The most obvious changes, though, are that the game is now played on a hex grid rather than a square one, and that you can no longer stack multiple units on a single tile. I don't really understand the rationale for either of those changes (and I think the designer has even accepted that the latter was a mistake, or at least that it caused problems for the game's AI, which is apparently not the best). Hex grids should in theory make city radiuses more obvious, but in actual practice they don't because everybody has been so used to squares for so long (and also because cities grab territory haphazardly as they expand these days). I slowly got used to both of them as this game progressed, though, and they don't seem too horrific; then again, my natural style isn't that bellicose so it would affect me less. Another big change is the culture model; previously it used to define your borders and if you had enough of it either overall or in one city you won the game. In V culture still does the borders, and also allows you to adopt new social policies (and if you've bought five complete policy trees you can build something which causes you to win the game). They've also made the resource model make more sense; these days strategic resources come with a number attached, and you can build that many things that require that resource for each one of them you exploit. This is sensible, but I don't think they got the abundance quite right; I had the largest land area in the game, and I had enough aluminium for hydroelectric power in my largest cities, two tank divisions and three squadrons of jet fighters. One irritating feature of the resource model is that you can't do what my nation would have done in real life, which is that mining companies would acquire the land in allied nations that didn't have the technology to refine Aluminium yet - if a nation can't extract a resource, they can't trade it to you, and your only recourse is to invade. And since you can't trade technology (you can do things called research agreements, wherein both sides agree to spend some money and they get a tech boost) any more, I couldn't even solve the problem that way.
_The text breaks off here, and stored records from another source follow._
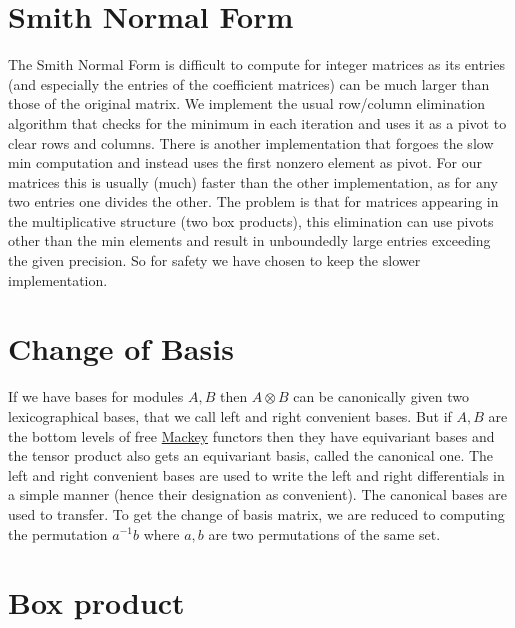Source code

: \hypertarget{algo_smith}{}\section{Smith Normal Form}\label{algo_smith}
The Smith Normal Form is difficult to compute for integer matrices as its entries (and especially the entries of the coefficient matrices) can be much larger than those of the original matrix. We implement the usual row/column elimination algorithm that checks for the minimum in each iteration and uses it as a pivot to clear rows and columns. There is another implementation that forgoes the slow min computation and instead uses the first nonzero element as pivot. For our matrices this is usually (much) faster than the other implementation, as for any two entries one divides the other. The problem is that for matrices appearing in the multiplicative structure (two box products), this elimination can use pivots other than the min elements and result in unboundedly large entries exceeding the given precision. So for safety we have chosen to keep the slower implementation.\hypertarget{algo_cob}{}\section{Change of Basis}\label{algo_cob}
If we have bases for modules $A,B$ then $A\otimes B$ can be canonically given two lexicographical bases, that we call left and right convenient bases. But if $A,B$ are the bottom levels of free \hyperlink{namespaceMackey}{Mackey} functors then they have equivariant bases and the tensor product also gets an equivariant basis, called the canonical one. The left and right convenient bases are used to write the left and right differentials in a simple manner (hence their designation as convenient). The canonical bases are used to transfer. To get the change of basis matrix, we are reduced to computing the permutation $a^{-1}b$ where $a,b$ are two permutations of the same set.\hypertarget{algo_box}{}\section{Box product}\label{algo_box}
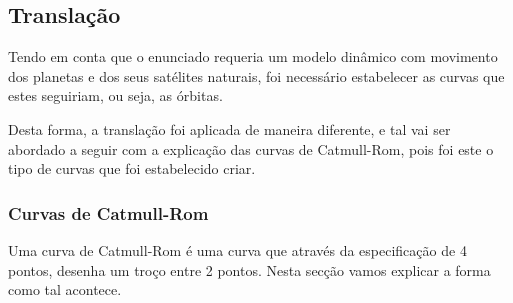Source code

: \documentclass[a4paper]{article}
\begin{document}
\subsection{Translação}
\label{sec:translacao}

Tendo em conta que o enunciado requeria um modelo dinâmico com movimento dos planetas e dos seus satélites naturais, foi necessário estabelecer as curvas que estes seguiriam, ou seja, as órbitas.

Desta forma, a translação foi aplicada de maneira diferente, e tal vai ser abordado a seguir com a explicação das curvas de Catmull-Rom, pois foi este o tipo de curvas que foi estabelecido criar.

\subsubsection{Curvas de Catmull-Rom}
\label{sec:catmullrom}

Uma curva de Catmull-Rom é uma curva que através da especificação de 4 pontos, desenha um troço entre 2 pontos. Nesta secção vamos explicar a forma como tal acontece.
\end{document}
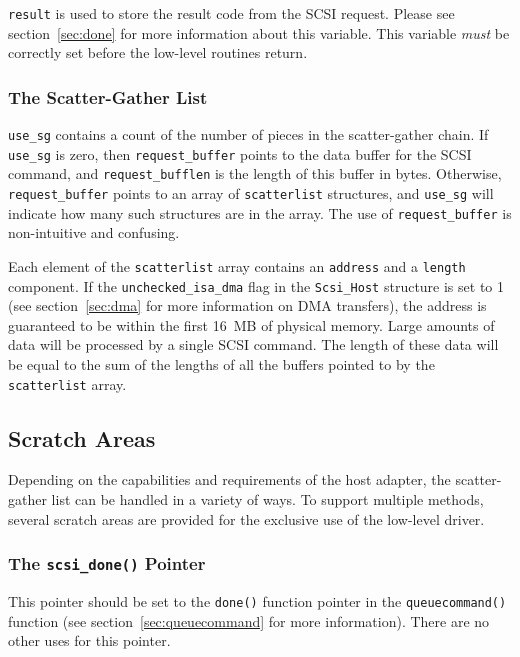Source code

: \verb|result| is used to store the result code from the SCSI request.
Please see section~\ref{sec:done} for more information about this variable.
This variable {\em must\/} be correctly set before the low-level routines
return.


\subsubsection{The Scatter-Gather List}

\verb|use_sg| contains a count of the number of pieces in the
scatter-gather chain.  If \verb|use_sg| is zero, then \verb|request_buffer|
points to the data buffer for the SCSI command, and \verb|request_bufflen|
is the length of this buffer in bytes.  Otherwise, \verb|request_buffer|
points to an array of \verb|scatterlist| structures, and \verb|use_sg| will
indicate how many such structures are in the array.  The use of
\verb|request_buffer| is non-intuitive and confusing.

Each element of the \verb|scatterlist| array contains an \verb|address| and
a \verb|length| component.  If the \verb|unchecked_isa_dma| flag in the
\verb|Scsi_Host| structure is set to 1 (see section~\ref{sec:dma} for more
information on DMA transfers), the address is guaranteed to be within
the first 16~MB of physical memory.  Large amounts of data will be processed
by a single SCSI command.  The length of these data will be equal to the sum
of the lengths of all the buffers pointed to by the \verb|scatterlist|
array.



\subsection{Scratch Areas}

Depending on the capabilities and requirements of the host adapter, the
scatter-gather list can be handled in a variety of ways.  To support
multiple methods, several scratch areas are provided for the exclusive use
of the low-level driver.

\subsubsection{The {\tt scsi\_done()} Pointer}

This pointer should be set to the \verb|done()| function pointer in the
\verb|queuecommand()| function (see section~\ref{sec:queuecommand} for more
information).  There are no other uses for this pointer.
Speaking of invasions, the other big change is the combat system. As well as one unit per hex, cities now have their own combat values (though they can still be garrisoned to increase them), and can bombard enemy units that come within a couple of hexes (one bombardment per turn, like every other artillery unit). Cities have twice as many hit points as units, too, so it's hard to take them without a decent crop of siege weapons (which do more damage to cities). This is, of course, as things should be. This change I'm very much in favour of. They've also done something with the religion mechanics (in the first expansion, which I have), but I don't know what because I've not played with it turned on. There's a bunch of minor tweaks - they've added single city-states, played around a bit with how research is generated, and so on, but everything else is still broadly Civ. Overall, it's a marginal improvement on 4 - the big improvements to the combat system balance out by the one-unit-per-hex thing being very stupid, and overall there's just a bit more in the positive column than the negative one.